SPRINGFIELD, Mo., Jan. 20, 2016 /PRNewswire/ --

Preliminary Financial Results for the Quarter and Year Ended December 31, 2015:

  • Total Loans:  Total gross loans, excluding acquired covered loans, acquired non-covered loans and mortgage loans held for sale, increased $397.3 million, or 15.2%, from December 31, 2014, to December 31, 2015, primarily in the areas of commercial real estate loans, consumer loans, construction loans and other residential loans. Net decreases in the acquired loan portfolios totaled $95.7 million in the year ended December 31, 2015.
  • Net Interest Income:  Net interest income for the fourth quarter of 2015 decreased $4.8 million to $40.7 million compared to $45.5 million for the fourth quarter of 2014. Net interest margin was 4.34% for the quarter ended December 31, 2015, compared to 5.08% for the fourth quarter of 2014 and 4.43% for the quarter ended September 30, 2015.  The decrease in the margin from the prior year fourth quarter was primarily the result of decreases in average loan yields and a reduction in the additional yield accretion recognized in conjunction with updated estimates of the fair value of the acquired loan pools compared to the prior year quarter, partially offset by increased total average loans.  The positive impact on net interest margin from the additional yield accretion on acquired loan pools that was recorded during the period was 60, 102 and 71 basis points for the quarters ended December 31, 2015, December 31, 2014 and September 30, 2015, respectively.  For further discussion of the additional yield accretion of the discount on acquired loan pools, see "Net Interest Income."
  • Asset Quality:  Non-performing assets and potential problem loans, excluding those currently or previously covered by FDIC loss sharing agreements and those acquired in the FDIC-assisted transaction with Valley Bank, which are not covered by a loss sharing agreement but are accounted for and analyzed as loan pools rather than individual loans, totaled $56.8 million at December 31, 2015, a decrease of $11.9 million from $68.7 million at December 31, 2014 and a decrease of $5.8 million from $62.6 million at September 30, 2015.  Non-performing assets were $44.0 million, or 1.07% of total assets, at December 31, 2015, compared to $43.7 million, or 1.11% of total assets, at December 31, 2014 and $36.5 million, or 0.90% of total assets, at September 30, 2015. 
  • Capital:  The capital position of the Company continues to be strong, significantly exceeding the thresholds established by regulators. On a preliminary basis, as of December 31, 2015, the Company's Tier 1 Leverage Ratio was 10.2%, Common Equity Tier 1 Capital Ratio was 10.8%, Tier 1 Capital Ratio was 11.5%, and Total Capital Ratio was 12.6%. 
  • Significant Unusual Income or Expense Items:  During the three months ended December 31, 2015, the Company recorded the following unusual items:  the Company sold a non-marketable security at a gain of $300,000, which is included in the Consolidated Statements of Income under "Noninterest Income – Other income;"  the Company made valuation write-downs on foreclosed assets of $350,000, which is included in the Consolidated Statements of Income under "Noninterest Expense – Expense on foreclosed assets;"  the Company incurred additional compensation, legal and other expenses totaling $480,000 related to the previously announced acquisition of certain branches of Fifth Third Bank (see "Business Initiatives" below for further discussion).  The Company made a charitable contribution totaling $200,000 during the quarter that is included in the Consolidated Statements of Income under "Noninterest Expense – Other operating expenses."  This charitable contribution will also create an associated state tax credit for the Company. 

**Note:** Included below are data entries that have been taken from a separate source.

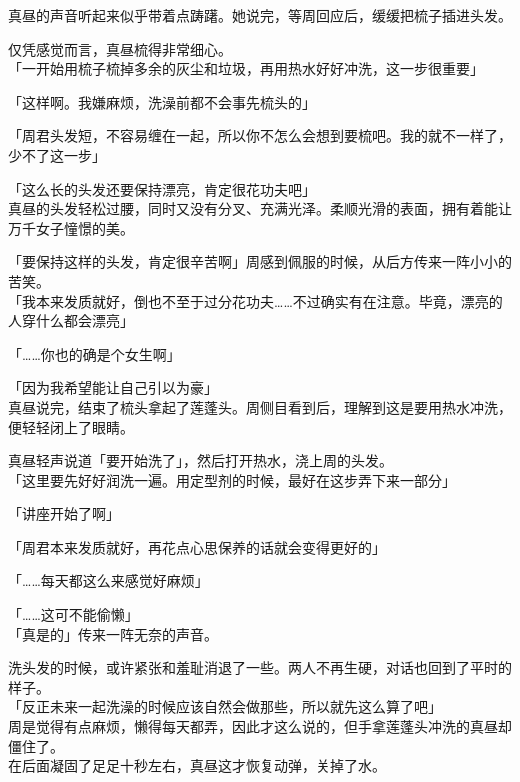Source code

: 真昼的声音听起来似乎带着点踌躇。她说完，等周回应后，缓缓把梳子插进头发。

仅凭感觉而言，真昼梳得非常细心。\\

「一开始用梳子梳掉多余的灰尘和垃圾，再用热水好好冲洗，这一步很重要」

「这样啊。我嫌麻烦，洗澡前都不会事先梳头的」

「周君头发短，不容易缠在一起，所以你不怎么会想到要梳吧。我的就不一样了，少不了这一步」

「这么长的头发还要保持漂亮，肯定很花功夫吧」\\

真昼的头发轻松过腰，同时又没有分叉、充满光泽。柔顺光滑的表面，拥有着能让万千女子憧憬的美。

「要保持这样的头发，肯定很辛苦啊」周感到佩服的时候，从后方传来一阵小小的苦笑。\\

「我本来发质就好，倒也不至于过分花功夫……不过确实有在注意。毕竟，漂亮的人穿什么都会漂亮」

「……你也的确是个女生啊」

「因为我希望能让自己引以为豪」\\

真昼说完，结束了梳头拿起了莲蓬头。周侧目看到后，理解到这是要用热水冲洗，便轻轻闭上了眼睛。

真昼轻声说道「要开始洗了」，然后打开热水，浇上周的头发。\\

「这里要先好好润洗一遍。用定型剂的时候，最好在这步弄下来一部分」

「讲座开始了啊」

「周君本来发质就好，再花点心思保养的话就会变得更好的」

「……每天都这么来感觉好麻烦」

「……这可不能偷懒」\\

「真是的」传来一阵无奈的声音。

洗头发的时候，或许紧张和羞耻消退了一些。两人不再生硬，对话也回到了平时的样子。\\

「反正未来一起洗澡的时候应该自然会做那些，所以就先这么算了吧」\\

周是觉得有点麻烦，懒得每天都弄，因此才这么说的，但手拿莲蓬头冲洗的真昼却僵住了。\\

在后面凝固了足足十秒左右，真昼这才恢复动弹，关掉了水。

Great Southern Bancorp, Inc. (NASDAQ:GSBC), the holding company for Great Southern Bank, today reported that preliminary earnings for the three months ended December 31, 2015, were $0.82 per diluted common share ($11.5 million available to common shareholders) compared to $0.86 per diluted common share ($11.9 million available to common shareholders) for the three months ended December 31, 2014. 

Preliminary earnings for the year ended December 31, 2015, were $3.28 per diluted common share ($45.9 million available to common shareholders) compared to $3.10 per diluted common share ($43.0 million available to common shareholders) for the year ended December 31, 2014. 

For the quarter ended December 31, 2015, annualized return on average common equity was 11.74%, annualized return on average assets was 1.15%, and net interest margin was 4.34%, compared to 13.43%, 1.23% and 5.08%, respectively, for the quarter ended December 31, 2014.  For the year ended December 31, 2015, return on average common equity was 12.13%; return on average assets was 1.14%; and net interest margin was 4.53% compared to 12.63%, 1.14% and 4.84%, respectively, for the year ended December 31, 2014. 

President and CEO Joseph W. Turner commented, "We were pleased with the Company's performance in the fourth quarter.  Earnings were primarily driven by continued loan growth throughout the Company's market areas and in most loan types.  Total loans, excluding acquired covered and non-covered loans and mortgage loans held for sale, increased $93 million from the end of the third quarter of 2015, and increased $397 million in 2015 (15%).  A large portion of this quarter's loan growth occurred in December, so we did not get the full benefit of this growth for the entire quarter.  The reported net interest margin was 4.34% for the quarter ended December 31, 2015.  The net interest margin, excluding the effects of yield accretion on acquired loans, remained stable at 3.74% for the fourth quarter as compared to the third quarter.  With the increase in the Federal Funds rate in December, a portion of our loan portfolio experienced a rate increase which helped relieve some pressure on average loan yields.  Deposit costs have trended slightly higher because of increased competition and the impact of the Federal Funds rate increase on non-core funds.  Non-performing loans increased significantly in the fourth quarter primarily because of two unrelated relationships which totaled $10.2 million. These two relationships have each been with the Bank for over 15 years and were previously included in classified assets as potential problem loans.  Total classified assets were down nearly $6 million from September 30, 2015, and down nearly $12 million from the end of 2014.  We remain focused on credit quality and are pleased that our level of classified assets decreased in 2015.  Also of note in the fourth quarter, the Company exited the U.S. Treasury's Small Business Lending Fund by redeeming all $57.9 million of associated preferred stock. The Company used internally-generated funds to complete this redemption."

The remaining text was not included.